今巻は「井沢史観」の一つの大きな柱である「怨霊信仰」について解説しています。

例えば今、いきなり幽霊に出くわして、危害を加えられそうになったら、あなたはどんな行動を取りますか?恐らく、多くの人が「念仏を唱える」と答えることでしょう。しかし、井沢氏はこういう考え方は日本独自のものだと喝破しています。仏教の根本思想は輪廻転生であり、人間という存在はたまたま現世での仮の姿であり、この世で死ねば別の世界で別の存在として生き返るというのがその主張するところです。つまり、仏教の考え方によれば「怨霊」などというモノは存在しないのです。

ではなぜ、「怨霊」が出現した場合に念仏を唱えるのでしょう?それは日本に根付く「怨霊信仰」というものに仏教が取り込まれた結果だという解説はストンと腑に落ちました。

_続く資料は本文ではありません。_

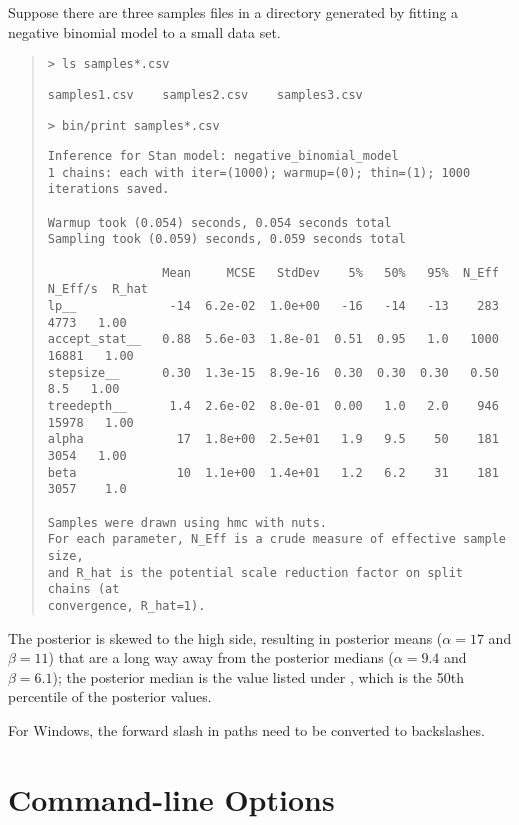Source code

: Suppose there are three samples files in a directory generated by
fitting a negative binomial model to a small data set.
%
\begin{quote}
\begin{Verbatim}[fontsize=\small]
> ls samples*.csv
\end{Verbatim}
%
\begin{Verbatim}[fontshape=sl,fontsize=\small]
samples1.csv	samples2.csv	samples3.csv
\end{Verbatim}
%
\begin{Verbatim}[fontsize=\small]
> bin/print samples*.csv
\end{Verbatim}
%
{
\begin{Verbatim}[fontshape=sl,fontsize=\footnotesize]
Inference for Stan model: negative_binomial_model
1 chains: each with iter=(1000); warmup=(0); thin=(1); 1000 iterations saved.

Warmup took (0.054) seconds, 0.054 seconds total
Sampling took (0.059) seconds, 0.059 seconds total

                Mean     MCSE   StdDev    5%   50%   95%  N_Eff  N_Eff/s  R_hat
lp__             -14  6.2e-02  1.0e+00   -16   -14   -13    283     4773   1.00
accept_stat__   0.88  5.6e-03  1.8e-01  0.51  0.95   1.0   1000    16881   1.00
stepsize__      0.30  1.3e-15  8.9e-16  0.30  0.30  0.30   0.50      8.5   1.00
treedepth__      1.4  2.6e-02  8.0e-01  0.00   1.0   2.0    946    15978   1.00
alpha             17  1.8e+00  2.5e+01   1.9   9.5    50    181     3054   1.00
beta              10  1.1e+00  1.4e+01   1.2   6.2    31    181     3057    1.0

Samples were drawn using hmc with nuts.
For each parameter, N_Eff is a crude measure of effective sample size,
and R_hat is the potential scale reduction factor on split chains (at 
convergence, R_hat=1).
\end{Verbatim}
}
\end{quote}
%
The posterior is skewed to the high side, resulting in posterior means
($\alpha=17$ and $\beta=11$) that are a long way away from the posterior
medians ($\alpha=9.4$ and $\beta=6.1$);  the posterior median is the
value listed under , which is the 50th percentile of the
posterior values.

For Windows, the forward slash in paths need to be converted to backslashes.

\section{Command-line Options}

そして、『逆説の日本史』の読者にとってはおなじみの六歌仙鎮魂説や源氏物語鎮魂説なども詳しく解説されています。文学の分野においては、現実の世の権力者が悪役に仕立てられ、その権力者によって虐げられた人物や一族がヒーローに祭り上げられる。これこそが怨霊に祟られないための最先端のテクノロジーだったというわけです。実利はしっかり取る代わりに名誉を与えてなだめてしまおうということです。なるほど、と思わせてくれる解説です。

久しぶりに井沢氏の歴史物をじっくりと読みましたが、相変わらずの面白さでした。次巻も楽しみです。